If you want my opinion, I think that the early Catholics/Orthodox just didn't pay much attention to iconography not because they saw it as a form of idol worship, but because Christianity was a persecuted religion not only in the Roman Empire, but also in the East, and having a picture or statue representing a Christian context might have been enough to spend the last minutes in company of ferocious lions, if you know what I mean.
"Pure" iconography was almost restricted to the catacombs (and in this case, kissing a picture over a tomb would have sounded at least "strange"), and the only pictures with a sacred value were highly symbolic, such as the Fish (the Greek word for fish is an acronym for "Jesus Christ son of God, the Saviour"), the Lamb or the Shepherd. The veneration of these symbolic images was correctly prohibited, as the 7th Ecumenical Council repeats, as they don't portray Jesus, but only represent him in symbols. Also, I think that many Christians were afraid of pagan contaminations. Jewish iconography, while certainly present as others have consistently demonstrated before me, was limited and purism was necessary. The developping synthesis of the Judeo-Christian witness of faith with the historical cultural inheritance of Greco-Roman and Coptic art was seen as a compromise and a fall apart from the Jewish roots of Christendom but, as many choices of the Church Fathers showed (such as the 25th december Nativity date) have proved that "pre-Christian" doesn't mean "anti-Christian" since a little seed of light was present in the symbologies of other religions which well adapted to widespread the Gospel to the Gentiles.

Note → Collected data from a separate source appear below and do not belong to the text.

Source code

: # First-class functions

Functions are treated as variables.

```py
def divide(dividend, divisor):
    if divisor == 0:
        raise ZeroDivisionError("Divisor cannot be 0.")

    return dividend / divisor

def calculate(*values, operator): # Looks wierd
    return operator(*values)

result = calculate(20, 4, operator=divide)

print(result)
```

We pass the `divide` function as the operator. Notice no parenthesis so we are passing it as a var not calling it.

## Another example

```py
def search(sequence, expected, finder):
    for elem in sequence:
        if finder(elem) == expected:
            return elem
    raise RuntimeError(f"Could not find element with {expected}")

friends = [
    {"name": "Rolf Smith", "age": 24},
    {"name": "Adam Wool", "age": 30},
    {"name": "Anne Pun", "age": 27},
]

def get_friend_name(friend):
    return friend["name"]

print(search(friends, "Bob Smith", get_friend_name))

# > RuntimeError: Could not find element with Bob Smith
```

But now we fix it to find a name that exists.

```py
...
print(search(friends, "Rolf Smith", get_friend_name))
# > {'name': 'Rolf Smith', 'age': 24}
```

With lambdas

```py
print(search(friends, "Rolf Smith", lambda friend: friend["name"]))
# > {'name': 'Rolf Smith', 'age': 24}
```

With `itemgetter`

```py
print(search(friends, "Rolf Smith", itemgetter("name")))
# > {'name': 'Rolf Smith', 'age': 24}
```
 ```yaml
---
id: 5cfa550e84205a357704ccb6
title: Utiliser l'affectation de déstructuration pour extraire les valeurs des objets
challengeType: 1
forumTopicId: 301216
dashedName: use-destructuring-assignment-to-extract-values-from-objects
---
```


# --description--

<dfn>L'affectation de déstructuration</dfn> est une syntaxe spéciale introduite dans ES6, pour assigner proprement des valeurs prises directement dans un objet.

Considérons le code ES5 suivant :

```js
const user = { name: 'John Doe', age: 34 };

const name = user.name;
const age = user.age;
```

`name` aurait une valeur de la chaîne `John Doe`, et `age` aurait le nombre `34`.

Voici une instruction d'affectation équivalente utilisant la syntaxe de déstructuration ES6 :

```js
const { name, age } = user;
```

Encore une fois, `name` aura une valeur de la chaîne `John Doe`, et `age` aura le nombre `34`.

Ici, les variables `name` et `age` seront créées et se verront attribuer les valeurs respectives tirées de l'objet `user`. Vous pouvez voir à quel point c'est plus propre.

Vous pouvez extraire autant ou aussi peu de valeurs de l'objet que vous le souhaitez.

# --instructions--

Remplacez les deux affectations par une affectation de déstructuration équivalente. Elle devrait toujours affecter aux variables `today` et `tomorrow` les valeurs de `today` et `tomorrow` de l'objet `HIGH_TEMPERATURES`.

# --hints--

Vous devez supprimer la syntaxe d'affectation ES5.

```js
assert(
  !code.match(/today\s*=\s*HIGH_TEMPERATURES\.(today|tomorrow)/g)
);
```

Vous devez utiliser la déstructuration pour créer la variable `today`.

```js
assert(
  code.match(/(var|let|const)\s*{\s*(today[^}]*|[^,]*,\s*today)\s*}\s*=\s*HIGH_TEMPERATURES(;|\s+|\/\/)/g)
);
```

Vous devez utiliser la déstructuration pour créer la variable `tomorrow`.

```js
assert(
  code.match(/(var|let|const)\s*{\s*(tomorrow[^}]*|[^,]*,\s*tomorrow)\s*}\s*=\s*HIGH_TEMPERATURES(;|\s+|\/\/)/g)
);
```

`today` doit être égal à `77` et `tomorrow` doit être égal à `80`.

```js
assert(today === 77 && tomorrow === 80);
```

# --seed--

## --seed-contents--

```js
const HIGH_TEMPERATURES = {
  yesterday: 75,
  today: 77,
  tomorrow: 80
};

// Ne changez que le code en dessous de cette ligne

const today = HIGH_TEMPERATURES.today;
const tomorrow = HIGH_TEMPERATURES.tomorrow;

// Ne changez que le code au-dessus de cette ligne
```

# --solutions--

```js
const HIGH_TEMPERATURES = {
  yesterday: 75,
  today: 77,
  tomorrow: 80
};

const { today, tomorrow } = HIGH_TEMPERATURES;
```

When Christianity finally became the official religion of the Empire, Christians could finally do what was impossible to do under persecution, including supporting and enriching their religious piety with iconography. This is also the time when the Mandylion showed for the first time the true face of Jesus (when the relic was brought from Edessa to Constantinople) changing Christ's representation as a beardless youngster (typical imagery of the Greco-Roman religious system) with the double-bearded long-haired Christ of the Holy Mandylion (cfr. the Shroud of Turin).
The tradition of st. Luke depicting the Virgin, st. Paul and st. Peter, is possibly symbolic but doesn't diminish its value. In his Gospel and in the Acts, Luke was able to "depict in words" the real essence of these characters while the other Gospels concentrated almost exclusively on Jesus himself. The three models of the Virgin attributed to Luke are, so to say, the "fruit" of the iconographic description of the Virgin:
- As the prototype of a loving mother (Mother of God of the Tenderness), showed in the episode of Mary perplexed and suffering for the prophecy of her Son's future destiny announced by the prophet in the temple;
- As the greatest prophetess and first disciple of her Son (Mother of God of the Way), showed in the Magnificat episode;
- In her Divine Motherhood (Mother of God of the Sign), showed in the Infancy Gospel section.
Of st. Peter and st. Paul, Luke gives good portraits in the Acts of the Apostles and, as Peter is concerned, in the "Tu es Petrus" episode particularly.